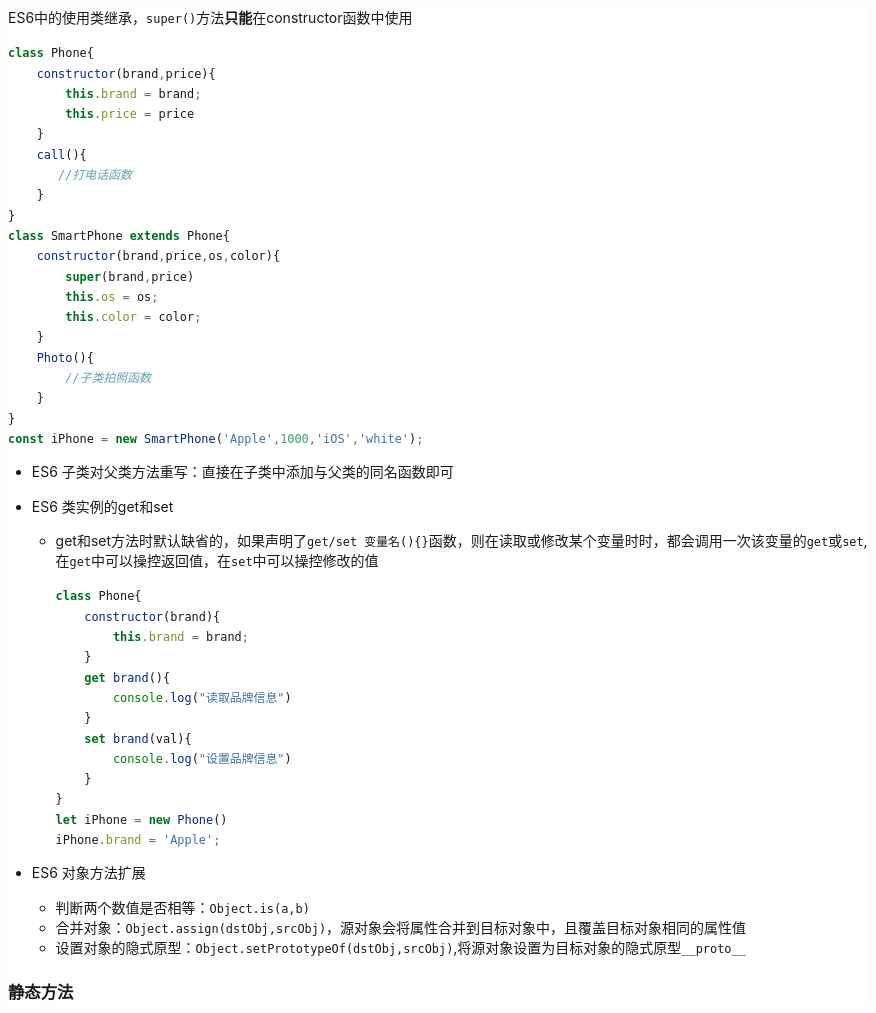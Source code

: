 ES6中的使用类继承，`super()`方法**只能**在constructor函数中使用

```js
class Phone{
    constructor(brand,price){
        this.brand = brand;
        this.price = price
    }
    call(){
       //打电话函数 
    }
}
class SmartPhone extends Phone{
    constructor(brand,price,os,color){
        super(brand,price)
        this.os = os;
        this.color = color;
    }
    Photo(){
        //子类拍照函数
    }
}
const iPhone = new SmartPhone('Apple',1000,'iOS','white');
```

* ES6 子类对父类方法重写：直接在子类中添加与父类的同名函数即可

* ES6 类实例的get和set

  * get和set方法时默认缺省的，如果声明了`get/set 变量名(){}`函数，则在读取或修改某个变量时时，都会调用一次该变量的`get`或`set`,在`get`中可以操控返回值，在`set`中可以操控修改的值

    ```js
    class Phone{
        constructor(brand){
            this.brand = brand;
        }
        get brand(){
            console.log("读取品牌信息")
        }
        set brand(val){
            console.log("设置品牌信息")
    	}
    }
    let iPhone = new Phone()
    iPhone.brand = 'Apple';
    ```

* ES6 对象方法扩展

  * 判断两个数值是否相等：`Object.is(a,b)`
  * 合并对象：`Object.assign(dstObj,srcObj)`，源对象会将属性合并到目标对象中，且覆盖目标对象相同的属性值
  * 设置对象的隐式原型：`Object.setPrototypeOf(dstObj,srcObj)`,将源对象设置为目标对象的隐式原型`__proto__`

### 静态方法

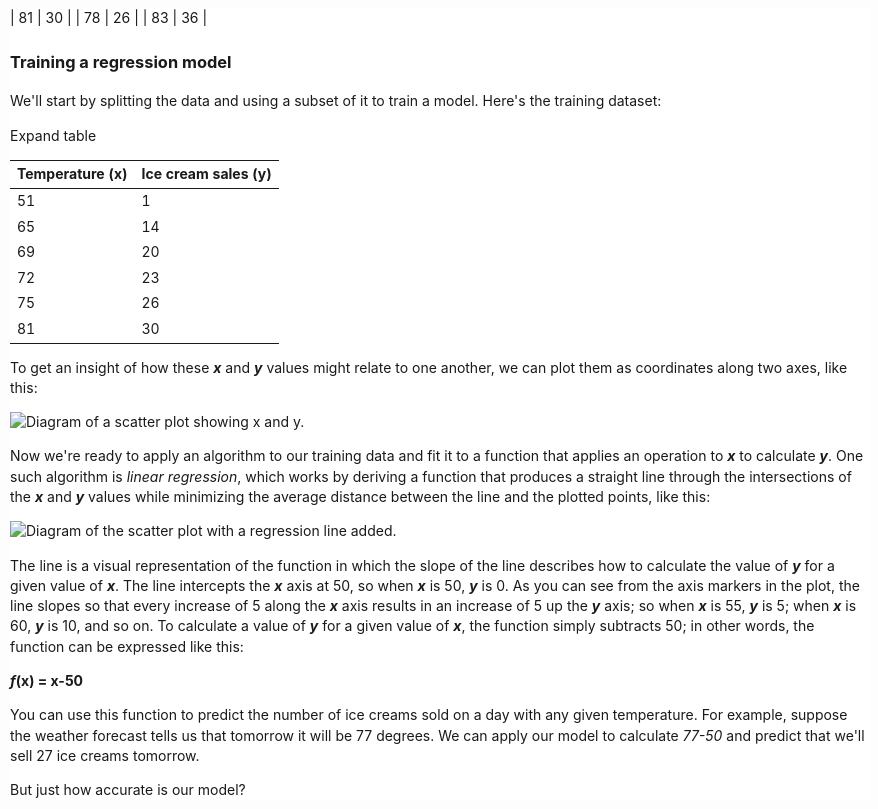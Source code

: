 | 81                                                                                                                                       | 30                                                                                                                                     |
| 78                                                                                                                                       | 26                                                                                                                                     |
| 83                                                                                                                                       | 36                                                                                                                                     |

### Training a regression model

We'll start by splitting the data and using a subset of it to train a model. Here's the training dataset:

Expand table

|Temperature (x)|Ice cream sales (y)|
|---|---|
|51|1|
|65|14|
|69|20|
|72|23|
|75|26|
|81|30|

To get an insight of how these _**x**_ and _**y**_ values might relate to one another, we can plot them as coordinates along two axes, like this:

![Diagram of a scatter plot showing x and y.](https://learn.microsoft.com/en-us/training/wwl-data-ai/fundamentals-machine-learning/media/scatter-plot.png)

Now we're ready to apply an algorithm to our training data and fit it to a function that applies an operation to _**x**_ to calculate _**y**_. One such algorithm is _linear regression_, which works by deriving a function that produces a straight line through the intersections of the _**x**_ and _**y**_ values while minimizing the average distance between the line and the plotted points, like this:

![Diagram of the scatter plot with a regression line added.](https://learn.microsoft.com/en-us/training/wwl-data-ai/fundamentals-machine-learning/media/regression-line.png)

The line is a visual representation of the function in which the slope of the line describes how to calculate the value of _**y**_ for a given value of _**x**_. The line intercepts the _**x**_ axis at 50, so when _**x**_ is 50, _**y**_ is 0. As you can see from the axis markers in the plot, the line slopes so that every increase of 5 along the _**x**_ axis results in an increase of 5 up the _**y**_ axis; so when _**x**_ is 55, _**y**_ is 5; when _**x**_ is 60, _**y**_ is 10, and so on. To calculate a value of _**y**_ for a given value of _**x**_, the function simply subtracts 50; in other words, the function can be expressed like this:

**_f_(x) = x-50**

You can use this function to predict the number of ice creams sold on a day with any given temperature. For example, suppose the weather forecast tells us that tomorrow it will be 77 degrees. We can apply our model to calculate _77-50_ and predict that we'll sell 27 ice creams tomorrow.

But just how accurate is our model?
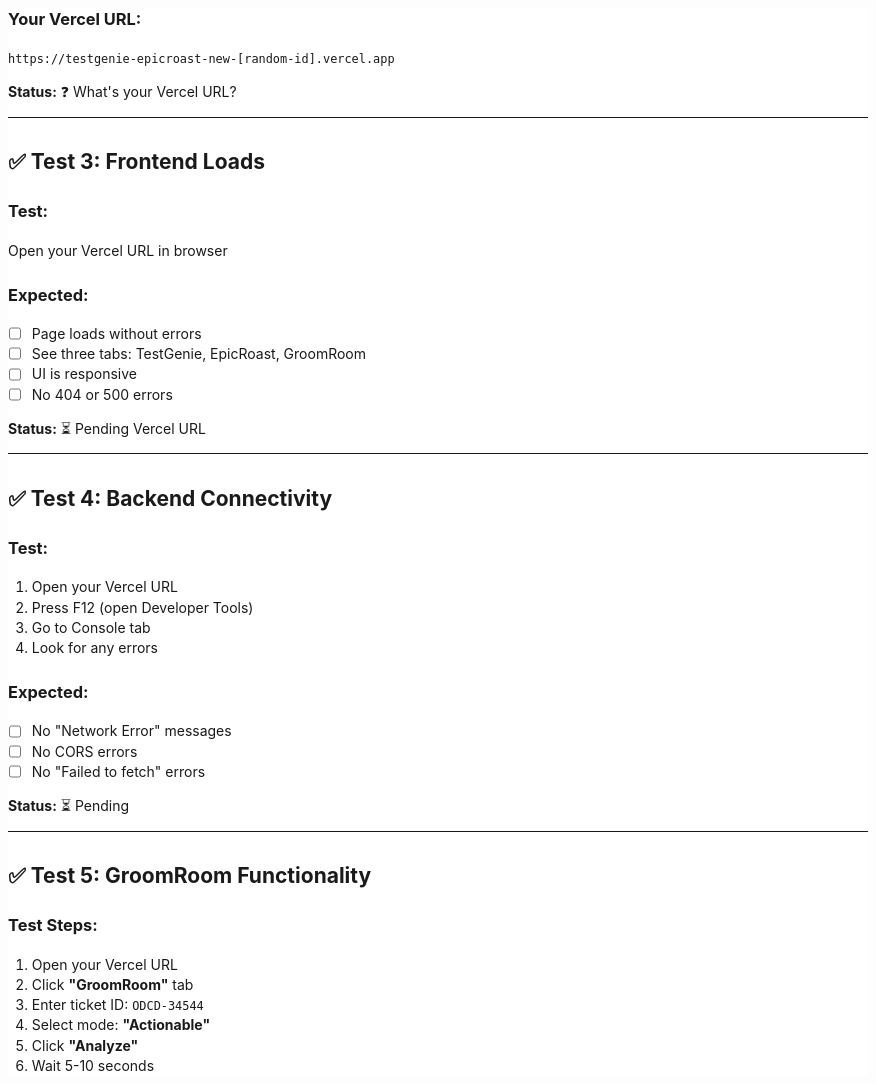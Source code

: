 ### Your Vercel URL:
```
https://testgenie-epicroast-new-[random-id].vercel.app
```

**Status:** ❓ What's your Vercel URL?

---

## ✅ Test 3: Frontend Loads

### Test:
Open your Vercel URL in browser

### Expected:
- [ ] Page loads without errors
- [ ] See three tabs: TestGenie, EpicRoast, GroomRoom
- [ ] UI is responsive
- [ ] No 404 or 500 errors

**Status:** ⏳ Pending Vercel URL

---

## ✅ Test 4: Backend Connectivity

### Test:
1. Open your Vercel URL
2. Press F12 (open Developer Tools)
3. Go to Console tab
4. Look for any errors

### Expected:
- [ ] No "Network Error" messages
- [ ] No CORS errors
- [ ] No "Failed to fetch" errors

**Status:** ⏳ Pending

---

## ✅ Test 5: GroomRoom Functionality

### Test Steps:
1. Open your Vercel URL
2. Click **"GroomRoom"** tab
3. Enter ticket ID: `ODCD-34544`
4. Select mode: **"Actionable"**
5. Click **"Analyze"**
6. Wait 5-10 seconds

□ □ □ □

Problem to work on:
The lines above from the one with "### Training a regression model" through the one with "of a scatter" are to be duplicated exactly, ends included, with nothing added.

Response area:
### Training a regression model

We'll start by splitting the data and using a subset of it to train a model. Here's the training dataset:

Expand table

|Temperature (x)|Ice cream sales (y)|
|---|---|
|51|1|
|65|14|
|69|20|
|72|23|
|75|26|
|81|30|

To get an insight of how these _**x**_ and _**y**_ values might relate to one another, we can plot them as coordinates along two axes, like this:

![Diagram of a scatter plot showing x and y.](https://learn.microsoft.com/en-us/training/wwl-data-ai/fundamentals-machine-learning/media/scatter-plot.png)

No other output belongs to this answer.